**Task description**
Look through the data below for the line with "дата устанавливается вручную" and the line with "<h1>Introduction</h1>", then output those two and all lines in between, exactly as written.

◇ ◇ ◇

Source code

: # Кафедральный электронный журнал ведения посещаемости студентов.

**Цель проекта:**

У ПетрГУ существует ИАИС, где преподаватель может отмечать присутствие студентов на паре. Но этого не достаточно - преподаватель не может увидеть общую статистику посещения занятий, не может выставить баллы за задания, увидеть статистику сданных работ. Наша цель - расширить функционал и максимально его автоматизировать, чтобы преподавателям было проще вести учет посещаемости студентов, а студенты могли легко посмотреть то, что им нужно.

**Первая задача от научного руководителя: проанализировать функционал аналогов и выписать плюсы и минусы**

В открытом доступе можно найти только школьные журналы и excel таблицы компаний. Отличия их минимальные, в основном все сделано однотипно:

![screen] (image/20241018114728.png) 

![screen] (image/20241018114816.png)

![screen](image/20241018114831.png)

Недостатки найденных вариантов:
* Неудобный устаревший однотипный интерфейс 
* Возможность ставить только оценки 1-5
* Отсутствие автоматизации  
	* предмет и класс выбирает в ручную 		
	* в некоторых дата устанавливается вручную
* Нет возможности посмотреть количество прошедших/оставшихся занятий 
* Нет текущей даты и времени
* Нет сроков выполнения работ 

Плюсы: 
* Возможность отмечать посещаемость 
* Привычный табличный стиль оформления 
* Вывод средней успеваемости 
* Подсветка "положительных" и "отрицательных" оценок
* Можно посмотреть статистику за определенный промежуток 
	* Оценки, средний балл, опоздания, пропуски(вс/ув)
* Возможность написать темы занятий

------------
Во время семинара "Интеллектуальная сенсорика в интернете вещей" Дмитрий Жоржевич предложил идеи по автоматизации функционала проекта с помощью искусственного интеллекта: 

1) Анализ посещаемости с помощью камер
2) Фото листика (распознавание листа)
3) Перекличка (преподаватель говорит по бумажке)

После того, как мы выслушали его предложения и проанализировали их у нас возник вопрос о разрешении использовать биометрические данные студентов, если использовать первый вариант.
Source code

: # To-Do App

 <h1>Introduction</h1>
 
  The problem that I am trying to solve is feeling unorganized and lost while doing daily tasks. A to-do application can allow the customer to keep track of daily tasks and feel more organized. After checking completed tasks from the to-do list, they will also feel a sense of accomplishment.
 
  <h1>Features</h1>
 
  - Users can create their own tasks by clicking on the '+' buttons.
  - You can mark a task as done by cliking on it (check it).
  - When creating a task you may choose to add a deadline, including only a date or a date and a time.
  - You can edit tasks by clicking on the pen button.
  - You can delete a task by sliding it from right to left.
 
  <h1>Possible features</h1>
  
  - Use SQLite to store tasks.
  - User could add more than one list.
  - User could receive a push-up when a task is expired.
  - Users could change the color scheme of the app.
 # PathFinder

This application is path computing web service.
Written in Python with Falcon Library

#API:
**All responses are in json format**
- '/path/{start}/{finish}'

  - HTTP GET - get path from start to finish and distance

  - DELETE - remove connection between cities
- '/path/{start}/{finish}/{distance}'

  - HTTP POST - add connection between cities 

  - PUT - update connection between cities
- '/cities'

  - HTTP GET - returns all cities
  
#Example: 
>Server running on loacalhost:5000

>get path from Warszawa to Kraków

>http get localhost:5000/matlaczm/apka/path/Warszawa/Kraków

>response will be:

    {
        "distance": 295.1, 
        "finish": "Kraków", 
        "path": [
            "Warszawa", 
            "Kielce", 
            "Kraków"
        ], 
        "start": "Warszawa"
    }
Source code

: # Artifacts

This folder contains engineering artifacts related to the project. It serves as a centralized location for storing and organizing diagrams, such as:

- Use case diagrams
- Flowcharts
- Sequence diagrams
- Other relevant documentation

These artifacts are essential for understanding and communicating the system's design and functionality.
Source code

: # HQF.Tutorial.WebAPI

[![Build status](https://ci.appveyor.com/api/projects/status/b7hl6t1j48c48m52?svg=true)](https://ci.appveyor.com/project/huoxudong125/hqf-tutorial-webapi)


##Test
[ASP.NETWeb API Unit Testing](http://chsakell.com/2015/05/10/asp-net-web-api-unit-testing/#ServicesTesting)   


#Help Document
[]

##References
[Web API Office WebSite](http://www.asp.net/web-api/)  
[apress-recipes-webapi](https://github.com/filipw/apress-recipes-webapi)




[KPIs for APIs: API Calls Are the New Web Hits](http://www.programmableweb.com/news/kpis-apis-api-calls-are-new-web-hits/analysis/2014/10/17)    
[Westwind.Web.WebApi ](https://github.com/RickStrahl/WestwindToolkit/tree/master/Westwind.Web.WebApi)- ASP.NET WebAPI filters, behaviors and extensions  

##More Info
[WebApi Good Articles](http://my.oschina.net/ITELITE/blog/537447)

◇ ◇ ◇

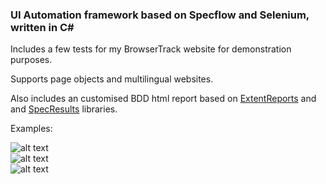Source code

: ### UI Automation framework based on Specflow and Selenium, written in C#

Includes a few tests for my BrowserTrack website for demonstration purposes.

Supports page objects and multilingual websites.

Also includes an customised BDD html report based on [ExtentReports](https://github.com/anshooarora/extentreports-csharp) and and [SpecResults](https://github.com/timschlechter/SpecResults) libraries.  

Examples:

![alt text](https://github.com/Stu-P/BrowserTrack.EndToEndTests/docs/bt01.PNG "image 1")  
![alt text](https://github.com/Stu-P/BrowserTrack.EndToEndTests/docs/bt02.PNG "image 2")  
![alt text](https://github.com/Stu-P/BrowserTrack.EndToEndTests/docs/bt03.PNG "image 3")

◇ ◇ ◇

**The answer**
	* в некоторых дата устанавливается вручную
* Нет возможности посмотреть количество прошедших/оставшихся занятий 
* Нет текущей даты и времени
* Нет сроков выполнения работ 

Плюсы: 
* Возможность отмечать посещаемость 
* Привычный табличный стиль оформления 
* Вывод средней успеваемости 
* Подсветка "положительных" и "отрицательных" оценок
* Можно посмотреть статистику за определенный промежуток 
	* Оценки, средний балл, опоздания, пропуски(вс/ув)
* Возможность написать темы занятий

------------
Во время семинара "Интеллектуальная сенсорика в интернете вещей" Дмитрий Жоржевич предложил идеи по автоматизации функционала проекта с помощью искусственного интеллекта: 

1) Анализ посещаемости с помощью камер
2) Фото листика (распознавание листа)
3) Перекличка (преподаватель говорит по бумажке)

После того, как мы выслушали его предложения и проанализировали их у нас возник вопрос о разрешении использовать биометрические данные студентов, если использовать первый вариант.
Source code

: # To-Do App

 <h1>Introduction</h1>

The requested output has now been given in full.